When the Minister of Aviation, Hadi Sirika, took office, he disclosed that airport upgrade is part of his aviation masterplan and sought to revamp the industry through the active participation of the private sector and make it self-sustaining. Some of the core objectives of his aviation masterplan is to establish a national carrier; have a ready maintenance, repair and overhaul centre; establish an aviation leasing company; establish five-airport free zones; and the development of an agro-allied cargo terminal.
So far, the rehabilitation of Abuja Airport runway has been done, work on the decrepit Akanu Ibiam International Airport, Enugu, has been completed and provision of critical safety tools for many of the nation’s airports.
By the time the Federal Government lifted flight restrictions, many airlines were unable to meet up with the flight demands due to the fact that many of their aircraft were stuck in Maintenance, Repair and Overhaul (MRO) centers around the world. To meet with the demand, airlines like Air Peace begun bringing in brand new aircraft from the orders that they had previously placed, while others had to wet lease more aircraft. The Federal Government also helped by injecting N5billon bailout funds into the industry and airlines got to share N4 billion out of the money that was made available.
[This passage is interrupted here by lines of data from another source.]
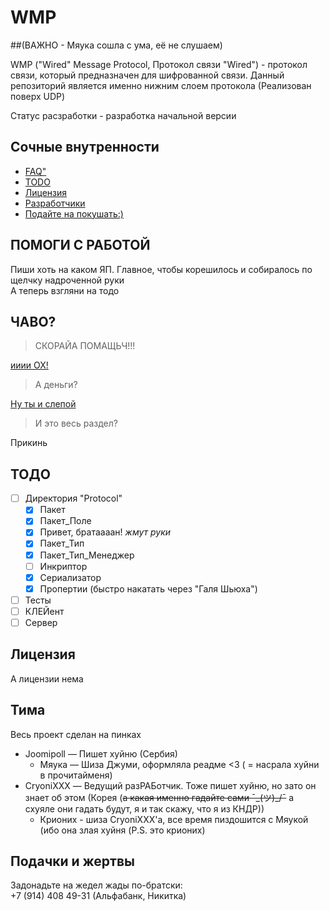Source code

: # WMP

##(ВАЖНО - Мяука сошла с ума, её не слушаем)<br>

WMP ("Wired" Message Protocol, Протокол связи "Wired") - протокол связи, который предназначен для шифрованной связи. Данный репозиторий является именно нижним слоем протокола (Реализован поверх UDP)

Статус расзработки - разработка начальной версии

<!-- [![Статус тестировання]()]() -->

## Сочные внутренности
<!-- - [Юсаге](#1) -->
<!-- - [ПОМОГИ С РАБОТОЙ!](#2) -->
- [FAQ"](#3)
- [TODO](#4)
- [Лицензия](#5)
- [Разработчики](#6)
- [Подайте на покушать:)](#7)

<!-- ## <a name="1"> Юсаге</a> -->

## <a name="2"> ПОМОГИ С РАБОТОЙ</a>

Пиши хоть на каком ЯП. Главное, чтобы корешилось и собиралось по щелчку надроченной руки <br>
А теперь взгляни на тодо

## <a name="3">ЧАВО?</a>
> СКОРАЙА ПОМАЩЬЧ!!!

[ииии ОХ!](#2) 

> А деньги?

[Ну ты и слепой](#7)

> И это весь раздел?

Прикинь

## <a name="4">ТОДО</a>

- [ ] Директория "Protocol"
    - [x] Пакет
    - [x] Пакет_Поле
    - [x] Привет, братаааан! *жмут руки*
    - [x] Пакет_Тип
    - [x] Пакет_Тип_Менеджер
    - [ ] Инкриптор
    - [x] Сериализатор
    - [x] Пропертии (быстро накатать через "Галя Шьюха")
- [ ] Тесты
- [ ] КЛЕЙент
- [ ] Сервер

## <a name="5">Лицензия</a>

А лицензии нема

<!-- [Чекни тута](LICENSE) -->

## <a name="6">Тима</a>

Весь проект сделан на пинках

- Joomipoll — Пишет хуйню (Сербия)
    - Мяука — Шиза Джуми, оформляла реадме <3 ( = насрала хуйни в прочитайменя)
- CryoniXXX — Ведущий разРАБотчик. Тоже пишет хуйню, но зато он знает об этом (Корея (~~а какая именно гадайте сами ¯\_(ツ)_/¯~~ а схуяле они гадать будут, я и так скажу, что я из КНДР))
    - Крионих - шиза CryoniXXX'a, все время пиздошится с Мяукой (ибо она злая хуйня (P.S. это крионих)

## <a name="7">Подачки и жертвы</a>

Задонадьте на жедел жады по-братски: <br>
+7 (914) 408 49-31 (Альфабанк, Никитка)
Unlike international travel, Nigeria’s aviation industry is bouncing back to its pre-covid state according to the Director General of the Nigerian Civil Aviation Authority, Capt. Musa Nuhu, who said the industry has recovered. “We certainly have recovered from COVID-19 pandemic and have exceeded the pre-COVID-19 level. Nigerian airlines have been getting clients. Right now, I have about 10 to 12 aircraft on wet lease to fill in the gap of the demands of the system. So, the industry has done fairly well. The domestic industry is growing in a fantabulous rate. We have given a lot of Air Operators’ Certificates (AOC) and we still have about 15 in the pipeline. We are working on it.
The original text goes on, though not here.